_Task item:_ Throughout the entries below, report every line where "Note" is found.

Items from a dataset:
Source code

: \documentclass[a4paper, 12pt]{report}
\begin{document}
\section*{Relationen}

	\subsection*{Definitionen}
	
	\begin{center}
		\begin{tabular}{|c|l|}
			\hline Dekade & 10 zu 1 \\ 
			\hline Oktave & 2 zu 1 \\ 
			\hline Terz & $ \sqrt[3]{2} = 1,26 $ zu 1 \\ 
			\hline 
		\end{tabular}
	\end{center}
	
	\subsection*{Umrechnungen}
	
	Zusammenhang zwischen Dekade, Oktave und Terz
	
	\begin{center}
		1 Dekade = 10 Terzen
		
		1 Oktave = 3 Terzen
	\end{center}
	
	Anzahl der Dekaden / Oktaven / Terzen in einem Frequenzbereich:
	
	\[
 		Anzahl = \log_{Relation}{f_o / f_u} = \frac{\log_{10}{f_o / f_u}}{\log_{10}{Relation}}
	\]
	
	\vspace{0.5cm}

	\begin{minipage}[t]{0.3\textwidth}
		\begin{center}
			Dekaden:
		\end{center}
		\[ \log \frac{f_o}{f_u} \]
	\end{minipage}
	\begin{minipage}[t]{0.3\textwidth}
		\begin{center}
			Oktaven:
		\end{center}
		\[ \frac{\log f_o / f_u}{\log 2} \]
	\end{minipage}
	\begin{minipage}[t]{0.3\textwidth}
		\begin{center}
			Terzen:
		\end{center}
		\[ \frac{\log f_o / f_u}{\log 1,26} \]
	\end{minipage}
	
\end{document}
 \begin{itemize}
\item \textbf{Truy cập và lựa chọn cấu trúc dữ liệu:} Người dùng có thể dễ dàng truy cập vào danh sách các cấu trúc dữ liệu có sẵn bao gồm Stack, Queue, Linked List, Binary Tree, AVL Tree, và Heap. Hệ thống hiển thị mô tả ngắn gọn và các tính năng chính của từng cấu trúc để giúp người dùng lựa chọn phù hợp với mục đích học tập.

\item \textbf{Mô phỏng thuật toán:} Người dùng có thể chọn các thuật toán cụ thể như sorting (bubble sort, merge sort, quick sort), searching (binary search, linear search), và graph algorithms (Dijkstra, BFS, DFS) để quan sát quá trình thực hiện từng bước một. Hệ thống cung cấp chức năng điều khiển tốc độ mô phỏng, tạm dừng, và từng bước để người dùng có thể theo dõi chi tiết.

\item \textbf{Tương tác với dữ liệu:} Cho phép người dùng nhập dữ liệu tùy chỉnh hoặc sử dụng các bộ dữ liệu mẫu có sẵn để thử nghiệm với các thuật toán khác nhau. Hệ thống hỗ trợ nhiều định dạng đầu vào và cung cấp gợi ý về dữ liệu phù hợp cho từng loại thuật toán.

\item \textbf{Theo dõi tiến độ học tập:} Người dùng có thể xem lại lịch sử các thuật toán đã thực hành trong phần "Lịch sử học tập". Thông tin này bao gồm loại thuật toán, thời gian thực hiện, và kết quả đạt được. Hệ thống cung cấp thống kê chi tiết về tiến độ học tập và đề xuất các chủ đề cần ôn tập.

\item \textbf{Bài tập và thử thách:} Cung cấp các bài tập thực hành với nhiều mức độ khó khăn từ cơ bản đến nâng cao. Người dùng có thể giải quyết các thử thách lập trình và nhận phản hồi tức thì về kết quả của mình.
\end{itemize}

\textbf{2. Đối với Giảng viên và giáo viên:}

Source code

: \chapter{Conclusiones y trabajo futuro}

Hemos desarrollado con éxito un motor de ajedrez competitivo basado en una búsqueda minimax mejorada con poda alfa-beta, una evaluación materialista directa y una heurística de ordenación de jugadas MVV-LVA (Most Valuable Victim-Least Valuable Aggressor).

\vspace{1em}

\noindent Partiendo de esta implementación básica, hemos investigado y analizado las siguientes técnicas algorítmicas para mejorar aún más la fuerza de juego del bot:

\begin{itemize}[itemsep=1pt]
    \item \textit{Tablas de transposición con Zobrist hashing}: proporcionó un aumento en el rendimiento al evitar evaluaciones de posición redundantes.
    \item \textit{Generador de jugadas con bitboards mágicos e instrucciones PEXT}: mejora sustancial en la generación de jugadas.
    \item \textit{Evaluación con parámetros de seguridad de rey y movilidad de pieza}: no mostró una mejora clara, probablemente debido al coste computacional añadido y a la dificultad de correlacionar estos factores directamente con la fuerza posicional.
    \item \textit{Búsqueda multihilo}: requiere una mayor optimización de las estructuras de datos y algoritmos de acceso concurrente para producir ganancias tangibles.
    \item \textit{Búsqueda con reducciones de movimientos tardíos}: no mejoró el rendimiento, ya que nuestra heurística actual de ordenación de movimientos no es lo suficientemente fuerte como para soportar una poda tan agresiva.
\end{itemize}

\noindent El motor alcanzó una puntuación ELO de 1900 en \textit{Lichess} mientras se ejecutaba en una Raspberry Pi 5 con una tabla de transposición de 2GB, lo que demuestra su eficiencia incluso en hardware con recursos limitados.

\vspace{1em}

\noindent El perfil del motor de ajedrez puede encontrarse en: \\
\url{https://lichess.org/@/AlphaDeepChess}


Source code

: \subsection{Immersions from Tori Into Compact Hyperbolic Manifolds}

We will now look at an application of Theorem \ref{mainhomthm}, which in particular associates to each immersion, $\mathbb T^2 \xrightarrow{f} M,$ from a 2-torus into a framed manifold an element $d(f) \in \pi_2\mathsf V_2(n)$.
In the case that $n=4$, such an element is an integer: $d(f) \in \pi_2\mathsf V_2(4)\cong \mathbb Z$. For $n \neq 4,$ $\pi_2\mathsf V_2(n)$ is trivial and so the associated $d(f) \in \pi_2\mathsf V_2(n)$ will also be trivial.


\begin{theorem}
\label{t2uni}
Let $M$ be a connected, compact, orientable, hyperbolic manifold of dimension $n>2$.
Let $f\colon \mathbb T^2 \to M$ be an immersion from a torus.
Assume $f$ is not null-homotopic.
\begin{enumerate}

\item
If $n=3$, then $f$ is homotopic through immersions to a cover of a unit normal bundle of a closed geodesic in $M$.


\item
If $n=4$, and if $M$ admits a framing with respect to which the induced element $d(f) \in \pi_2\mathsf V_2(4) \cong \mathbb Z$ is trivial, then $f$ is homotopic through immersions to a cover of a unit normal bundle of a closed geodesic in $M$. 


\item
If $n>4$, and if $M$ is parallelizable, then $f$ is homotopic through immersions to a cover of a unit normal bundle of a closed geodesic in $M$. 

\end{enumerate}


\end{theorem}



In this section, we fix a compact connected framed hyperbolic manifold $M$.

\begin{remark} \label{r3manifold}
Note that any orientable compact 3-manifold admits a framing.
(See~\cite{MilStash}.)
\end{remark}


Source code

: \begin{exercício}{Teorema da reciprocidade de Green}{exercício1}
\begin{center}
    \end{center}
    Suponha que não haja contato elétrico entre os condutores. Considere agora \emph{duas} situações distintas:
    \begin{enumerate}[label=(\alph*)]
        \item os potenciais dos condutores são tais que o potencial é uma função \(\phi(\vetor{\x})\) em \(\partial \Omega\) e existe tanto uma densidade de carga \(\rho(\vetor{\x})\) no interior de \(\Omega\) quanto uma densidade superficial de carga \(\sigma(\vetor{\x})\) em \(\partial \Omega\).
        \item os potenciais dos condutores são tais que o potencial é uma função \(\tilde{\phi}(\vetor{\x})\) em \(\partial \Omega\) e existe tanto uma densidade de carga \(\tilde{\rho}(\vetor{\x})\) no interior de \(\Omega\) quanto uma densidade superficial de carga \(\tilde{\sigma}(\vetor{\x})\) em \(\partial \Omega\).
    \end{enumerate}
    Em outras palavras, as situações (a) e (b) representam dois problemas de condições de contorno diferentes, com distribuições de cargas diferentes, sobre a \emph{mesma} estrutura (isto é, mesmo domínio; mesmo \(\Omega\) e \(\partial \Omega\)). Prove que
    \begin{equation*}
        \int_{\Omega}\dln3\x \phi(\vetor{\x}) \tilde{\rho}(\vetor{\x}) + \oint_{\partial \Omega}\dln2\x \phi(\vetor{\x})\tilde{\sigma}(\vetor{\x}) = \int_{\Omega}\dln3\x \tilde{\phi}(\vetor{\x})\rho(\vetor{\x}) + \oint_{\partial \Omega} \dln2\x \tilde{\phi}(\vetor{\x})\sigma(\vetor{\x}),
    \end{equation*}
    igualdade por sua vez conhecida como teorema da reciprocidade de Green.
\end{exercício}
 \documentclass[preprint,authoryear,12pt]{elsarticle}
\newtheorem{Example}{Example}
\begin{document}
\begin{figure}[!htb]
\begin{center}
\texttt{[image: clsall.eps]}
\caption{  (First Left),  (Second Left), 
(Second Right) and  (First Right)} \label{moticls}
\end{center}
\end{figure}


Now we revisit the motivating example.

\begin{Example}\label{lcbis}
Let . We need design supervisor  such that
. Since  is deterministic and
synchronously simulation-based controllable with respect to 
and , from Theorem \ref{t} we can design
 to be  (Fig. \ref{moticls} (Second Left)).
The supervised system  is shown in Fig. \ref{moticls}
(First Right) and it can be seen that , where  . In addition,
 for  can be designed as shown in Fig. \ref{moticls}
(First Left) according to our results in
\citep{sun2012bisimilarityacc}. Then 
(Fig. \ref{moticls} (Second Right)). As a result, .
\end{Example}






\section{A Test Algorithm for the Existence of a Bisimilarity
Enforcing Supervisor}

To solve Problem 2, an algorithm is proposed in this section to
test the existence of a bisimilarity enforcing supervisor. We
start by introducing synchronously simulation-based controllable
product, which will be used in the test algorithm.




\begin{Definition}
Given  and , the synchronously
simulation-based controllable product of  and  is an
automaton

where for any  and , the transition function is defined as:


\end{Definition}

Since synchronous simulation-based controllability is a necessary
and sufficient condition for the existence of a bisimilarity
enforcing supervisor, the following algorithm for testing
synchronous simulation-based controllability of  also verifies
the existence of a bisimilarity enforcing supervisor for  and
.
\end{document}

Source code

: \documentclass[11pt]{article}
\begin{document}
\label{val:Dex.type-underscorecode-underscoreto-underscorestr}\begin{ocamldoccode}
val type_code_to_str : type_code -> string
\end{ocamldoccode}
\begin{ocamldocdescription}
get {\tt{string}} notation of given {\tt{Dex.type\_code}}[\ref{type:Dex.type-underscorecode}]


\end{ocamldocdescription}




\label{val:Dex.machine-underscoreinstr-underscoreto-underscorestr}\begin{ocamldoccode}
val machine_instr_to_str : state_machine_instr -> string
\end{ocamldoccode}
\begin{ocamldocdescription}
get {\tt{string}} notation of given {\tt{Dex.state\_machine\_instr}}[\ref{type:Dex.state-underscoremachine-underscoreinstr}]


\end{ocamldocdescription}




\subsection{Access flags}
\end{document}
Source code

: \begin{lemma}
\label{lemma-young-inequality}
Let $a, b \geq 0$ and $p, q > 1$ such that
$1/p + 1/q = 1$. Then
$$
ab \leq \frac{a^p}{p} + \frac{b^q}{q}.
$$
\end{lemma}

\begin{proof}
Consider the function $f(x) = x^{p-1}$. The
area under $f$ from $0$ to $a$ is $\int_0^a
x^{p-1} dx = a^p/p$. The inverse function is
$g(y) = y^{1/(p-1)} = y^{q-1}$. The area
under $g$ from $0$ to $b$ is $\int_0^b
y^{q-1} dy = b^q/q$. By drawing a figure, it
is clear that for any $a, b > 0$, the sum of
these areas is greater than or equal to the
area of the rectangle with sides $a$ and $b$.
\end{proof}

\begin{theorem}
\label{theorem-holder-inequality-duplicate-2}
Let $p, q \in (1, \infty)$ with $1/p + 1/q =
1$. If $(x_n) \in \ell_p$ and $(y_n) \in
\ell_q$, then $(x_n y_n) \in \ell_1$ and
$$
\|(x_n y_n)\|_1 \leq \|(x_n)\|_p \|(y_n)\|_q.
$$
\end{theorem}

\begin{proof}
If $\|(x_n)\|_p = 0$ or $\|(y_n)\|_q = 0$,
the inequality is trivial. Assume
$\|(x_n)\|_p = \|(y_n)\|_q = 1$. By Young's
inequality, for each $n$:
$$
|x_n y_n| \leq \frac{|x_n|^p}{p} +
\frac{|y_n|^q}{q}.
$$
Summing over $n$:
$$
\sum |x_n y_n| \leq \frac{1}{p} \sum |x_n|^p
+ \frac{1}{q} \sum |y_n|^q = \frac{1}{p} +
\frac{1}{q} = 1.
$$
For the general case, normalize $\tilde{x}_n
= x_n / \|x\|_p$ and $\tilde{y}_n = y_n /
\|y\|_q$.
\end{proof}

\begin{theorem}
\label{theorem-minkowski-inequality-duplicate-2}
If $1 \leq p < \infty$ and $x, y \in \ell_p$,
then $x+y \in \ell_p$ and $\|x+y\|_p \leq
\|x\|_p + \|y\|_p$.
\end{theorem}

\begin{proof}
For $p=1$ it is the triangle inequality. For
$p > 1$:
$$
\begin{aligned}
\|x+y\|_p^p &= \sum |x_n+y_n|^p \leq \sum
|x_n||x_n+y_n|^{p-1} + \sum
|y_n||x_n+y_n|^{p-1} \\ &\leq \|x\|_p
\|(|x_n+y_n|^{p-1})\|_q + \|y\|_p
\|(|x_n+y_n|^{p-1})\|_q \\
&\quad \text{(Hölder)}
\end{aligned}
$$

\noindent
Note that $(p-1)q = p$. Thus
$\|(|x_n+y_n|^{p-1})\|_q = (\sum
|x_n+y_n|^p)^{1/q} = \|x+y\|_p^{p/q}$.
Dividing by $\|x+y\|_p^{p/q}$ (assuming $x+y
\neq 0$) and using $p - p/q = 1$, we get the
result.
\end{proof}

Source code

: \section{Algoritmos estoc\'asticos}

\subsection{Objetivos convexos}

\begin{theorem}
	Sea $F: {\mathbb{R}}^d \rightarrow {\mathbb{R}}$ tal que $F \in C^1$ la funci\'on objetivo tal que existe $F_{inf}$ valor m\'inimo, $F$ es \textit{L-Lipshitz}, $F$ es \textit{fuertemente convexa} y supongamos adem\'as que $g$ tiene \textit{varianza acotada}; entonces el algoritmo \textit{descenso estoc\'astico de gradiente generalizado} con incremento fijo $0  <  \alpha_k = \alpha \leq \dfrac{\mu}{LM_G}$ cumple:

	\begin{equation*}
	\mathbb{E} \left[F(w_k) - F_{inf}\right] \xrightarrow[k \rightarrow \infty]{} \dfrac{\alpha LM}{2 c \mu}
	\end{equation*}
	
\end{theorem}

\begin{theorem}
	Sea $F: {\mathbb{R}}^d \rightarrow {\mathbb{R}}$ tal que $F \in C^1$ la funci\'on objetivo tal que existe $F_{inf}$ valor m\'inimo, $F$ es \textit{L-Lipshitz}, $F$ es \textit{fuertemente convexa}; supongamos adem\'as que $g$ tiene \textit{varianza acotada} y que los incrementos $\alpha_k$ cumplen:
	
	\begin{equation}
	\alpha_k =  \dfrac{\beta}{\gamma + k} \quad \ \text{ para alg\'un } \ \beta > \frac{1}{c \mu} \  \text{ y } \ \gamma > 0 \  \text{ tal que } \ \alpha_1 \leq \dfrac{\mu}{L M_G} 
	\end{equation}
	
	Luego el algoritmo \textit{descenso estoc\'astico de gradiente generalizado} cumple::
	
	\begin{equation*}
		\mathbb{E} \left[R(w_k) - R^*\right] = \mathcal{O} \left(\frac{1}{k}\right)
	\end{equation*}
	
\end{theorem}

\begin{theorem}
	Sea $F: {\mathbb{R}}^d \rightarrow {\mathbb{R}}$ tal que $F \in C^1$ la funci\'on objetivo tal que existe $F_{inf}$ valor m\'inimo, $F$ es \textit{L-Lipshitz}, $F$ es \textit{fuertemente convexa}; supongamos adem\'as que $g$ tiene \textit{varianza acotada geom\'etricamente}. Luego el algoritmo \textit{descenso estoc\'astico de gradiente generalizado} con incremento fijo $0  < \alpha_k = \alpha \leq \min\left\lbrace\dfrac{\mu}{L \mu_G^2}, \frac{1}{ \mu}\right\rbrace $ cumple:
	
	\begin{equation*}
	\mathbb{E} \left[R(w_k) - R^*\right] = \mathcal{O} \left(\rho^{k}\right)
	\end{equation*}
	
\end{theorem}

_Worked solution:_
Note that any orientable compact 3-manifold admits a framing.
Note that $(p-1)q = p$. Thus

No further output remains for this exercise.